Work to be completed
A copy is needed of each line in the records that has the word "them".

Entries provided
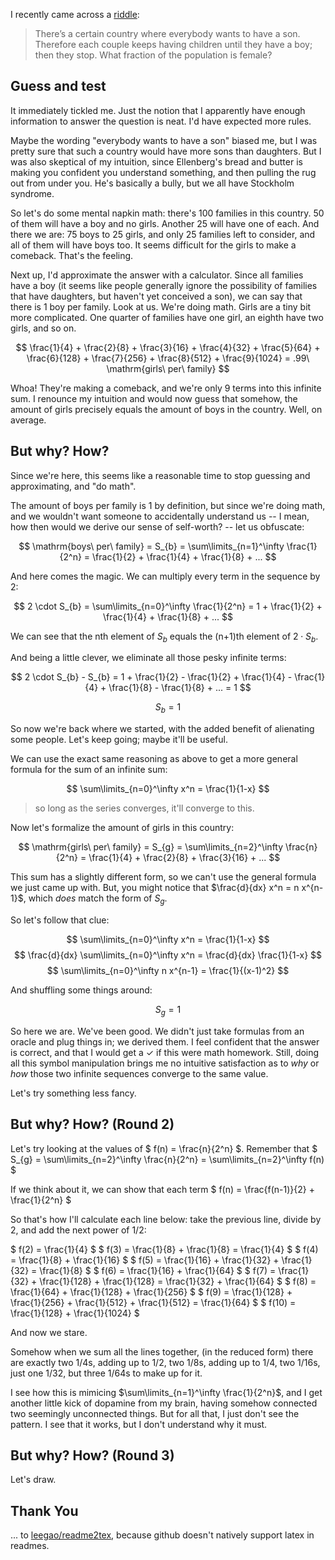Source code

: I recently came across a [riddle]:

> There’s a certain country where everybody wants to have a son. Therefore each
> couple keeps having children until they have a boy; then they stop.  What
> fraction of the population is female?


Guess and test
--------------

It immediately tickled me.  Just the notion that I apparently have enough
information to answer the question is neat.  I'd have expected more rules.

Maybe the wording "everybody wants to have a son" biased me, but I was pretty
sure that such a country would have more sons than daughters.  But I was also
skeptical of my intuition, since Ellenberg's bread and butter is making you
confident you understand something, and then pulling the rug out from under
you.  He's basically a bully, but we all have Stockholm syndrome.

So let's do some mental napkin math: there's 100 families in this country.  50
of them will have a boy and no girls.  Another 25 will have one of each.  And
there we are: 75 boys to 25 girls, and only 25 families left to consider, and
all of them will have boys too.  It seems difficult for the girls to make a
comeback.  That's the feeling.

Next up, I'd approximate the answer with a calculator.  Since all families have
a boy (it seems like people generally ignore the possibility of families that
have daughters, but haven't yet conceived a son), we can say that there is 1
boy per family.  Look at us.  We're doing math.  Girls are a tiny bit more
complicated.  One quarter of families have one girl, an eighth have two girls,
and so on.

$$ \frac{1}{4} + \frac{2}{8} + \frac{3}{16} + \frac{4}{32} + \frac{5}{64} + \frac{6}{128} + \frac{7}{256} + \frac{8}{512} + \frac{9}{1024} = .99\ \mathrm{girls\ per\ family} $$

Whoa!  They're making a comeback, and we're only 9 terms into this infinite
sum.  I renounce my intuition and would now guess that somehow, the amount of
girls precisely equals the amount of boys in the country.  Well, on average.


But why? How?
-------------

Since we're here, this seems like a reasonable time to stop guessing and
approximating, and "do math".

The amount of boys per family is 1 by definition, but since we're doing math,
and we wouldn't want someone to accidentally understand us -- I mean, how then
would we derive our sense of self-worth? -- let us obfuscate:

$$ \mathrm{boys\ per\ family} = S_{b} = \sum\limits_{n=1}^\infty \frac{1}{2^n} = \frac{1}{2} + \frac{1}{4} + \frac{1}{8} + ... $$

And here comes the magic.  We can multiply every term in the sequence by 2:

$$ 2 \cdot S_{b} = \sum\limits_{n=0}^\infty \frac{1}{2^n} = 1 + \frac{1}{2} + \frac{1}{4} + \frac{1}{8} + ... $$

We can see that the nth element of $S_{b}$ equals the (n+1)th element of
$2 \cdot S_{b}$.

And being a little clever, we eliminate all those pesky infinite terms:

$$ 2 \cdot S_{b} - S_{b} = 1 + \frac{1}{2} - \frac{1}{2} + \frac{1}{4} - \frac{1}{4} + \frac{1}{8} - \frac{1}{8} + ... = 1 $$

$$S_{b} = 1$$

So now we're back where we started, with the added benefit of alienating some
people.  Let's keep going; maybe it'll be useful.

We can use the exact same reasoning as above to get a more general formula for
the sum of an infinite sum:

$$ \sum\limits_{n=0}^\infty x^n = \frac{1}{1-x} $$

> so long as the series converges, it'll converge to this.

Now let's formalize the amount of girls in this country:

$$ \mathrm{girls\ per\ family} = S_{g} = \sum\limits_{n=2}^\infty \frac{n}{2^n} = \frac{1}{4} + \frac{2}{8} + \frac{3}{16} + ... $$

This sum has a slightly different form, so we can't use the general formula we
just came up with.  But, you might notice that $\frac{d}{dx} x^n = n x^{n-1}$,
which _does_ match the form of $S_{g}$.

So let's follow that clue:

$$ \sum\limits_{n=0}^\infty x^n = \frac{1}{1-x} $$
$$ \frac{d}{dx} \sum\limits_{n=0}^\infty x^n = \frac{d}{dx} \frac{1}{1-x} $$
$$ \sum\limits_{n=0}^\infty n x^{n-1} = \frac{1}{(x-1)^2} $$

And shuffling some things around:

$$ S_{g} = 1 $$

So here we are.  We've been good.  We didn't just take formulas from an oracle
and plug things in; we derived them.  I feel confident that the answer is
correct, and that I would get a ✓ if this were math homework.  Still, doing all
this symbol manipulation brings me no intuitive satisfaction as to _why_ or
_how_ those two infinite sequences converge to the same value.

Let's try something less fancy.


But why? How? (Round 2)
-----------------------

Let's try looking at the values of $ f(n) = \frac{n}{2^n} $.  Remember that
$ S_{g} = \sum\limits_{n=2}^\infty \frac{n}{2^n} = \sum\limits_{n=2}^\infty f(n) $

If we think about it, we can show that each term
$ f(n) = \frac{f(n-1)}{2} + \frac{1}{2^n} $

So that's how I'll calculate each line below: take the previous line, divide
by 2, and add the next power of 1/2:

$ f(2) = \frac{1}{4} $
$ f(3) = \frac{1}{8} + \frac{1}{8} = \frac{1}{4} $
$ f(4) = \frac{1}{8} + \frac{1}{16} $
$ f(5) = \frac{1}{16} + \frac{1}{32} + \frac{1}{32} = \frac{1}{8} $
$ f(6) = \frac{1}{16} + \frac{1}{64} $
$ f(7) = \frac{1}{32} + \frac{1}{128} + \frac{1}{128} = \frac{1}{32} + \frac{1}{64} $
$ f(8) = \frac{1}{64} + \frac{1}{128} + \frac{1}{256} $
$ f(9) = \frac{1}{128} + \frac{1}{256} + \frac{1}{512} + \frac{1}{512} = \frac{1}{64} $
$ f(10) = \frac{1}{128} + \frac{1}{1024} $

And now we stare.

Somehow when we sum all the lines together, (in the reduced form) there are
exactly two 1/4s, adding up to 1/2, two 1/8s, adding up to 1/4, two 1/16s, just
one 1/32, but three 1/64s to make up for it.

I see how this is mimicing $\sum\limits_{n=1}^\infty \frac{1}{2^n}$, and I get
another little kick of dopamine from my brain, having somehow connected two
seemingly unconnected things.  But for all that, I just don't see the pattern.
I see that it works, but I don't understand why it must.

But why? How? (Round 3)
-----------------------

Let's draw.


Thank You
---------
... to [leegao/readme2tex], because github doesn't natively support latex in
readmes.

[riddle]: https://quomodocumque.wordpress.com/2011/01/10/the-google-puzzle-and-the-perils-of-averaging-ratios/
[leegao/readme2tex]: https://github.com/leegao/readme2tex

Result for this task
of them will have a boy and no girls.  Another 25 will have one of each.  And
all of them will have boys too.  It seems difficult for the girls to make a
and plug things in; we derived them.  I feel confident that the answer is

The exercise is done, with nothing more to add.